> _WHAT THIS TASK INVOLVES_
Return only the final portion of the entries: the line with "- 左旋的操作可以用一句话简" and every line after it, each one exact.

> _MATERIAL SHOWN_
• • •
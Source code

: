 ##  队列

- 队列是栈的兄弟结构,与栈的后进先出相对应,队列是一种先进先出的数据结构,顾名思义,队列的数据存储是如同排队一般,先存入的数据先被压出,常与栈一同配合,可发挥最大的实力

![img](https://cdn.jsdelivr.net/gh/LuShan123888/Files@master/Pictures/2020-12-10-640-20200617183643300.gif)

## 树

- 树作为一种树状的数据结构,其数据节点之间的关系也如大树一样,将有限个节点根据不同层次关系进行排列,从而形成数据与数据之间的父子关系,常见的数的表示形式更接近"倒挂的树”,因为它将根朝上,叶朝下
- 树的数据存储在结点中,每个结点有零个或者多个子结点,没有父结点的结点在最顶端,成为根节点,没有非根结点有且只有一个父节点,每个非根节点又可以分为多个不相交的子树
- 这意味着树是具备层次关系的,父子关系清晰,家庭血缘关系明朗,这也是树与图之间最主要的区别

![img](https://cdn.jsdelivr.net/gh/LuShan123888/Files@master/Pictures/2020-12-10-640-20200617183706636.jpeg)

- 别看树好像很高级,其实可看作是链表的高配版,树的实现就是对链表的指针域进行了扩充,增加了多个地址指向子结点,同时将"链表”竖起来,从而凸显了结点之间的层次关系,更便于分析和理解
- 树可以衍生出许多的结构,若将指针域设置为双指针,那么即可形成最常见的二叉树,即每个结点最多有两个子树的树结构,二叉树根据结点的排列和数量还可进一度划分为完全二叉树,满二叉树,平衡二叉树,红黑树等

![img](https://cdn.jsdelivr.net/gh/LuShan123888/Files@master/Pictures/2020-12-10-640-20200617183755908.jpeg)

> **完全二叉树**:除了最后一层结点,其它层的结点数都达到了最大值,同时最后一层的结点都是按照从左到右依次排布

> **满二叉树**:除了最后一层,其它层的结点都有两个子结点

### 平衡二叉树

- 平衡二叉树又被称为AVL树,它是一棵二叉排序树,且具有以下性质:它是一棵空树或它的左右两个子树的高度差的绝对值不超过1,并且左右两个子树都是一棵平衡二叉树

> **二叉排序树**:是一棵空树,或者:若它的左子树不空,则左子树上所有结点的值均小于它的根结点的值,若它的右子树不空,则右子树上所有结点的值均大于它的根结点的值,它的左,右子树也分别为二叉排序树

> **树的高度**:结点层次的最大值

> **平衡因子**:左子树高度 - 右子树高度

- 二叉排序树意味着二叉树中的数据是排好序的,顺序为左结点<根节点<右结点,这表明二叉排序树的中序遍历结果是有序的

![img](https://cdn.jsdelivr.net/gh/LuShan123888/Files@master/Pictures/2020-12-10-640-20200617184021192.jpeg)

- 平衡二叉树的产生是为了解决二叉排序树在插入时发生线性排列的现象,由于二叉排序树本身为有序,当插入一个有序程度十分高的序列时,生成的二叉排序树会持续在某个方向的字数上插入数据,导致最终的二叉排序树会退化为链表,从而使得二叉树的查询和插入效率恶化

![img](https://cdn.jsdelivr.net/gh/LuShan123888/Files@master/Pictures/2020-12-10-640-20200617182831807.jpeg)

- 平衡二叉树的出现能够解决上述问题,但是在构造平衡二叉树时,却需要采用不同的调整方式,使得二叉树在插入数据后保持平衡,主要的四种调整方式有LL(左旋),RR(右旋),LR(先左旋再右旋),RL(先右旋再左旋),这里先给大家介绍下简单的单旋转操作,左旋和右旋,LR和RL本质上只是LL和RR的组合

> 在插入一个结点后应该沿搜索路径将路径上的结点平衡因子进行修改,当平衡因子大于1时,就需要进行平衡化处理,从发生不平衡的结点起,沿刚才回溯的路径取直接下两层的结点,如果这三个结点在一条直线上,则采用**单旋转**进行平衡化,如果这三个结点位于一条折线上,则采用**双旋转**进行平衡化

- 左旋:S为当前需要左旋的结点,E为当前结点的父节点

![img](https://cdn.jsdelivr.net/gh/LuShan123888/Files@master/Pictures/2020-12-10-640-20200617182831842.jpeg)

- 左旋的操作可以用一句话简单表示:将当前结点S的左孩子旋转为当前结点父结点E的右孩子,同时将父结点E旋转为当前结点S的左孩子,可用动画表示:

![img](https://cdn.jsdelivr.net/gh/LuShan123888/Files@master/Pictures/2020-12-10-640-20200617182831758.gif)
• • •
> _SOLUTION FOR THIS PROBLEM_
- 左旋的操作可以用一句话简单表示:将当前结点S的左孩子旋转为当前结点父结点E的右孩子,同时将父结点E旋转为当前结点S的左孩子,可用动画表示:

![img](https://cdn.jsdelivr.net/gh/LuShan123888/Files@master/Pictures/2020-12-10-640-20200617182831758.gif)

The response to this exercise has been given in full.